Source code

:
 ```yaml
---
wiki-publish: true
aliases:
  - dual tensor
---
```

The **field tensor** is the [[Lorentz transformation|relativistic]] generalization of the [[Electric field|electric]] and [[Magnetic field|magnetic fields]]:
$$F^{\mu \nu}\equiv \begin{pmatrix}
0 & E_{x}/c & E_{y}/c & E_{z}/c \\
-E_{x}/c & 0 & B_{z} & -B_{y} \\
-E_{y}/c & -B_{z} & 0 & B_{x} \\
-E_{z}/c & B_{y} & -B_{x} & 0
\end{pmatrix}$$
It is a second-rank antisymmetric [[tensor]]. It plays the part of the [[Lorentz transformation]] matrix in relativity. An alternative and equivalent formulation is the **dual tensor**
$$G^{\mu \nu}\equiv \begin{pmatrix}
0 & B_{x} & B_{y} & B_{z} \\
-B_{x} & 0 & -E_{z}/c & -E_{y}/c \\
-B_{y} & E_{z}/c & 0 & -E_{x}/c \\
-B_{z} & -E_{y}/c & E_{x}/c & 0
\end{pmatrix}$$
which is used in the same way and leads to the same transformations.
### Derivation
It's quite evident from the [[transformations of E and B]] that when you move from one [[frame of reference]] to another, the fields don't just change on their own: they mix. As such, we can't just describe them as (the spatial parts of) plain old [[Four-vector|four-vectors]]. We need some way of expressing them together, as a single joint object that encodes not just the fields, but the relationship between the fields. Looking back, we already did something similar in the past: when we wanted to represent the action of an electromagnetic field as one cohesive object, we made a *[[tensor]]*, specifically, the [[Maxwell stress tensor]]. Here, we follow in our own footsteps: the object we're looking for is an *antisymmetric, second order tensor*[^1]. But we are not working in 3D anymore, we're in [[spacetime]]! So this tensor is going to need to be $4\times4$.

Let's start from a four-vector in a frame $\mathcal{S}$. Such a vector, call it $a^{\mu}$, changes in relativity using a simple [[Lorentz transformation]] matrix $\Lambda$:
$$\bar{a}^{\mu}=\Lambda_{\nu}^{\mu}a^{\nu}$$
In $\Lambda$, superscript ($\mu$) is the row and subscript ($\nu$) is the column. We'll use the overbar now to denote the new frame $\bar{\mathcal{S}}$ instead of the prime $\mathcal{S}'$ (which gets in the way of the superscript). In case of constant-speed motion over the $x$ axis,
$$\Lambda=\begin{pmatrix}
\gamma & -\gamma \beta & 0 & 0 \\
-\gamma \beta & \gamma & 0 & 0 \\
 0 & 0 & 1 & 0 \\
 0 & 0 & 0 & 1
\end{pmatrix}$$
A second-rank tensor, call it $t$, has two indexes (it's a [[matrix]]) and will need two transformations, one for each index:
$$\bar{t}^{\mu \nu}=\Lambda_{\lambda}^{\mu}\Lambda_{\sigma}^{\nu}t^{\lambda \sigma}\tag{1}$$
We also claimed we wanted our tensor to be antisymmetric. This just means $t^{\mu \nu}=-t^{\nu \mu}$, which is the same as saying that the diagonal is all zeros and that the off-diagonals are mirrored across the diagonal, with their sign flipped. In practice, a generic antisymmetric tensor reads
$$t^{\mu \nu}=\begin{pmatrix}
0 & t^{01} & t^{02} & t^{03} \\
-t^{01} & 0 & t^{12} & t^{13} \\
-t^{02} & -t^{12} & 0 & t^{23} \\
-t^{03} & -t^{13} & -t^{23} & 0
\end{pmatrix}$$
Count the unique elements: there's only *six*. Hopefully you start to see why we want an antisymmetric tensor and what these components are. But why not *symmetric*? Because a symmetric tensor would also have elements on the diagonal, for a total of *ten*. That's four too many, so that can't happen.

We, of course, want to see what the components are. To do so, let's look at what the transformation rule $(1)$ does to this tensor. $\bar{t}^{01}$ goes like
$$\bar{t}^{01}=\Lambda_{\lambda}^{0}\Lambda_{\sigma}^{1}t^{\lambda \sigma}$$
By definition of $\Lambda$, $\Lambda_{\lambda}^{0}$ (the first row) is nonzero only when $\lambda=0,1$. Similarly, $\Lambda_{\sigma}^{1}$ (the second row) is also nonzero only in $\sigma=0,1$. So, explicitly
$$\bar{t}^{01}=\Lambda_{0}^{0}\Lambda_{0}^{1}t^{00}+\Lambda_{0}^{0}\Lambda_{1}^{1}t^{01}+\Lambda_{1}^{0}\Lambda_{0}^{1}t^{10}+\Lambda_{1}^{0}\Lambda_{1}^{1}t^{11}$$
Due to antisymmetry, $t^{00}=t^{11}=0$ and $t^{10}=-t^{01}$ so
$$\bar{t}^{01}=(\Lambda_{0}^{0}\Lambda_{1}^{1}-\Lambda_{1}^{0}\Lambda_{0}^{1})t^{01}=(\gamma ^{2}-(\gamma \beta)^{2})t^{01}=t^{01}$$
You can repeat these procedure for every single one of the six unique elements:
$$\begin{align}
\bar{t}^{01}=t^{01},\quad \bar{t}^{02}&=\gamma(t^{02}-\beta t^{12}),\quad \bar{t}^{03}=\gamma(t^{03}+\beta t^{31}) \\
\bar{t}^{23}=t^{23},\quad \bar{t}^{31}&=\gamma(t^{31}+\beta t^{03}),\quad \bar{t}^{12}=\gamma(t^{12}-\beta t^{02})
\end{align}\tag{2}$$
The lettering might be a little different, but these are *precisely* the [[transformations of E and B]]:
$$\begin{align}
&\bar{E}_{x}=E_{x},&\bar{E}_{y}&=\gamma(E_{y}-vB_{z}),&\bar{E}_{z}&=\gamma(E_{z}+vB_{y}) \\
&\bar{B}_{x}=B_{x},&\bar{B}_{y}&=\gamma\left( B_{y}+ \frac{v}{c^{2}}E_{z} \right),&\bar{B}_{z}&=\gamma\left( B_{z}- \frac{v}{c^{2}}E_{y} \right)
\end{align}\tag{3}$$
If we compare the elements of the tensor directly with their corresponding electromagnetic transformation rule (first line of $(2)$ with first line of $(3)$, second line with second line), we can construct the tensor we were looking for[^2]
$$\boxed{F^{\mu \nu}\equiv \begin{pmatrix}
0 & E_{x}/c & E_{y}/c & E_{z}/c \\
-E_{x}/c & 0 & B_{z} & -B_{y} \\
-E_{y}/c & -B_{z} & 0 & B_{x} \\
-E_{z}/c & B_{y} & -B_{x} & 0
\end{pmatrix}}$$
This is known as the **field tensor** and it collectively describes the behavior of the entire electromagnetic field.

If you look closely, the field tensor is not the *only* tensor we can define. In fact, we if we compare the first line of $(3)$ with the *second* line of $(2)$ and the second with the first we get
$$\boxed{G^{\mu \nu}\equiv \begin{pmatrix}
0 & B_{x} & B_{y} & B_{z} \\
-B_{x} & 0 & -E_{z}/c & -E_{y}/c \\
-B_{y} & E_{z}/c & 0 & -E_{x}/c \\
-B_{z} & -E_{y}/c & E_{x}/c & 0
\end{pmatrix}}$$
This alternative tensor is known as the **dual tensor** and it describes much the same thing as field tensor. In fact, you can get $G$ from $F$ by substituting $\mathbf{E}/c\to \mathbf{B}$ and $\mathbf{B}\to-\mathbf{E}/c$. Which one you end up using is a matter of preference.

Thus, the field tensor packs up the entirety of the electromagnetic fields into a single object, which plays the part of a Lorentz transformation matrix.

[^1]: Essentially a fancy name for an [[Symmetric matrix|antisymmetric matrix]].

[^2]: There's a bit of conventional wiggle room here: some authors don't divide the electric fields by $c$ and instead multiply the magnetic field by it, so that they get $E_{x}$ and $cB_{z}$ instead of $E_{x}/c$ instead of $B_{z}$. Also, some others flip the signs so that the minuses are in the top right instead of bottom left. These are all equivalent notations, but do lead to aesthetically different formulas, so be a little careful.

▶ **WORK INSTRUCTIONS**: Print, from the entries above, the line with "Let's start from", the line with "A second-rank tensor, call" and all lines between them, exactly and with nothing else.

▶ **FINISHED TASK**:
Let's start from a four-vector in a frame $\mathcal{S}$. Such a vector, call it $a^{\mu}$, changes in relativity using a simple [[Lorentz transformation]] matrix $\Lambda$:
$$\bar{a}^{\mu}=\Lambda_{\nu}^{\mu}a^{\nu}$$
In $\Lambda$, superscript ($\mu$) is the row and subscript ($\nu$) is the column. We'll use the overbar now to denote the new frame $\bar{\mathcal{S}}$ instead of the prime $\mathcal{S}'$ (which gets in the way of the superscript). In case of constant-speed motion over the $x$ axis,
$$\Lambda=\begin{pmatrix}
\gamma & -\gamma \beta & 0 & 0 \\
-\gamma \beta & \gamma & 0 & 0 \\
 0 & 0 & 1 & 0 \\
 0 & 0 & 0 & 1
\end{pmatrix}$$
A second-rank tensor, call it $t$, has two indexes (it's a [[matrix]]) and will need two transformations, one for each index:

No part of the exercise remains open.